Helmut Aiwanger am Montag


Er selbst habe mit dem Flugblatt seine "offen linksradikalen" Lehrer provozieren wollen. "Ich habe das Schriftstück nicht erstellt, um Nazis zu verherrlichen, den Holocaust zu leugnen oder Hass und Gewalt zu schüren", erklärte er. Helmut Aiwanger sprach stattdessen von einer "stark überspitzen Form der Satire" und einer "Jugendsünde".

Söder hält an Aiwanger fest – 25 Fragen gestellt

Am Dienstag tagte dann der Koalitionsausschuss. Zuvor waren in Bayern und auf Bundesebene Rücktrittsforderungen laut geworden. Als Söder vor die Presse trat, gab er bekannt: Sein Vize darf vorerst bleiben. Aiwanger solle einen Katalog mit 25 Fragen schriftlich beantworten – eine Frist dafür wurde nicht genannt. Dieser habe das zugesagt, und wolle gegebenenfalls auch alte Schulakten öffnen lassen. Erst danach könne man den Fall abschließend bewerten, so der Ministerpräsident.
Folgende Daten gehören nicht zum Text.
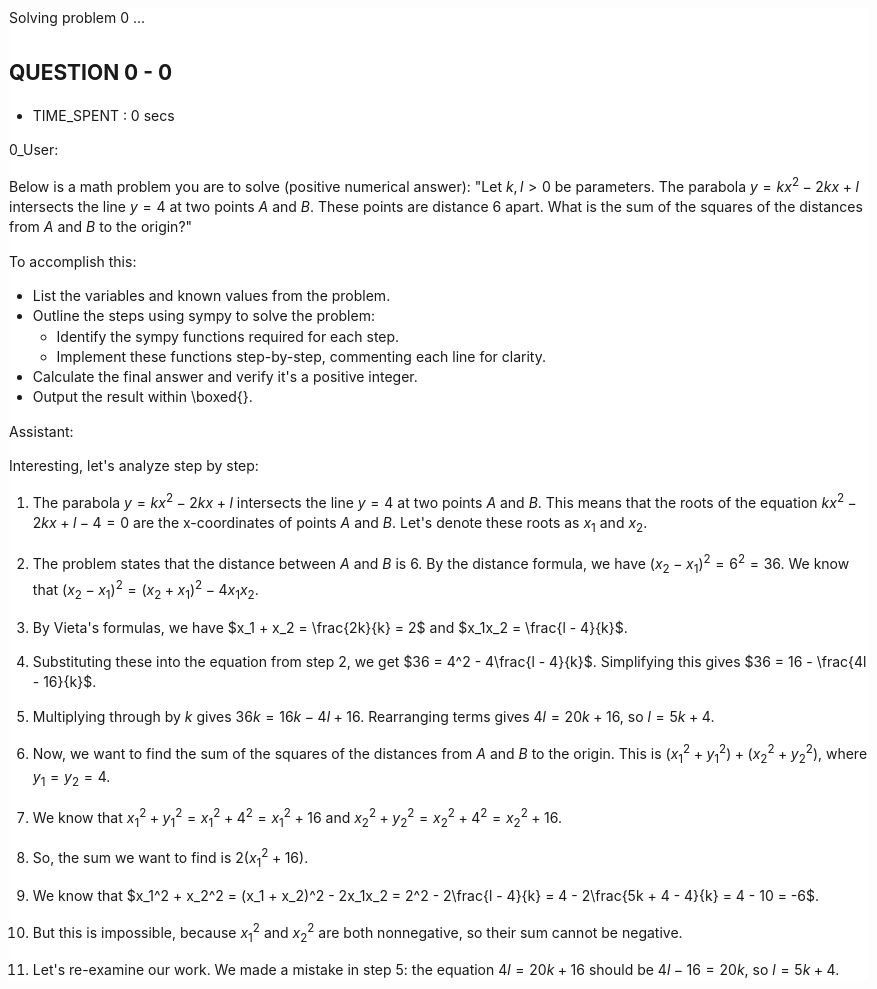 Solving problem 0 ...



## QUESTION 0 - 0 
- TIME_SPENT : 0 secs

0_User:

Below is a math problem you are to solve (positive numerical answer):
"Let $k, l > 0$ be parameters. The parabola $y = kx^2 - 2kx + l$ intersects the line $y = 4$ at two points $A$ and $B$. These points are distance 6 apart. What is the sum of the squares of the distances from $A$ and $B$ to the origin?"

To accomplish this:
- List the variables and known values from the problem.
- Outline the steps using sympy to solve the problem:
  * Identify the sympy functions required for each step.
  * Implement these functions step-by-step, commenting each line for clarity.
- Calculate the final answer and verify it's a positive integer.
- Output the result within \boxed{}.

Assistant:

Interesting, let's analyze step by step:



1. The parabola $y = kx^2 - 2kx + l$ intersects the line $y = 4$ at two points $A$ and $B$. This means that the roots of the equation $kx^2 - 2kx + l - 4 = 0$ are the x-coordinates of points $A$ and $B$. Let's denote these roots as $x_1$ and $x_2$.

2. The problem states that the distance between $A$ and $B$ is 6. By the distance formula, we have $(x_2 - x_1)^2 = 6^2 = 36$. We know that $(x_2 - x_1)^2 = (x_2 + x_1)^2 - 4x_1x_2$.

3. By Vieta's formulas, we have $x_1 + x_2 = \frac{2k}{k} = 2$ and $x_1x_2 = \frac{l - 4}{k}$.

4. Substituting these into the equation from step 2, we get $36 = 4^2 - 4\frac{l - 4}{k}$. Simplifying this gives $36 = 16 - \frac{4l - 16}{k}$.

5. Multiplying through by $k$ gives $36k = 16k - 4l + 16$. Rearranging terms gives $4l = 20k + 16$, so $l = 5k + 4$.

6. Now, we want to find the sum of the squares of the distances from $A$ and $B$ to the origin. This is $(x_1^2 + y_1^2) + (x_2^2 + y_2^2)$, where $y_1 = y_2 = 4$.

7. We know that $x_1^2 + y_1^2 = x_1^2 + 4^2 = x_1^2 + 16$ and $x_2^2 + y_2^2 = x_2^2 + 4^2 = x_2^2 + 16$.

8. So, the sum we want to find is $2(x_1^2 + 16)$.

9. We know that $x_1^2 + x_2^2 = (x_1 + x_2)^2 - 2x_1x_2 = 2^2 - 2\frac{l - 4}{k} = 4 - 2\frac{5k + 4 - 4}{k} = 4 - 10 = -6$.

10. But this is impossible, because $x_1^2$ and $x_2^2$ are both nonnegative, so their sum cannot be negative.

11. Let's re-examine our work. We made a mistake in step 5: the equation $4l = 20k + 16$ should be $4l - 16 = 20k$, so $l = 5k + 4$.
Flugblatt in KZ-Gedenkstätte Dachau als Negativbeispiel archiviert

Am Dienstagabend bestätigte eine Sprecherin der KZ-Gedenkstätte Dachau: Das Flugblatt ist als Teil einer Schülerarbeit dort archiviert. Die "Welt" hatte zuerst darüber berichtet. Die Zeitung hatte herausgefunden, dass das Flugblatt in der Schülerarbeit "Letzte Heimat Steinrain? Zur Geschichte des Judenfriedhofs bei Mallersdorf-Pfaffenberg" von Roman Serlitzky abgedruckt ist.

In der Arbeit heißt es: "Als Negativbeispiel, wie sich andere Jugendliche derselben Altersstufe mit dem 3. Reich beschäftigen, sei nicht verschwiegen ein Flugblatt, das in Schulklos zirkulierte und von der Schulleitung rechtzeitig kassiert wurde." Das Flugblatt bestätige einen "unterschwellig immer vorhandenen antisemitischen Trend", schreibt der Autor weiter. "Wo sich solcher Un-geist (sic!) regt, hat kein Jude eine Chance auf Heimat. Den braunen Sumpf gibt es noch."

Die Sprecherin der Gedenkstätte erläuterte, das Flugblatt sei in der Schülerarbeit ohne Nennung eines Verfassers abgedruckt. "Das Flugblatt liegt nicht als einzelnes Exemplar, sondern ausschließlich im Rahmen der Schülerarbeit vor."

Ex-Mitschüler: Aiwanger soll Hitlergruß gezeigt haben

Ebenfalls am Dienstagabend wurden neue Vorwürfe gegen Hubert Aiwanger bekannt. Ehemalige Mitschüler sagten dem ARD-Magazin "Report München", der heute 52-Jährige habe beim Betreten des schon besetzten Klassenzimmers früher ab und zu "einen Hitlergruß gezeigt". Zudem habe Aiwanger "sehr oft diese Hitler-Ansprachen nachgemacht in diesem Hitler-Slang". Auch judenfeindliche Witze seien "definitiv gefallen".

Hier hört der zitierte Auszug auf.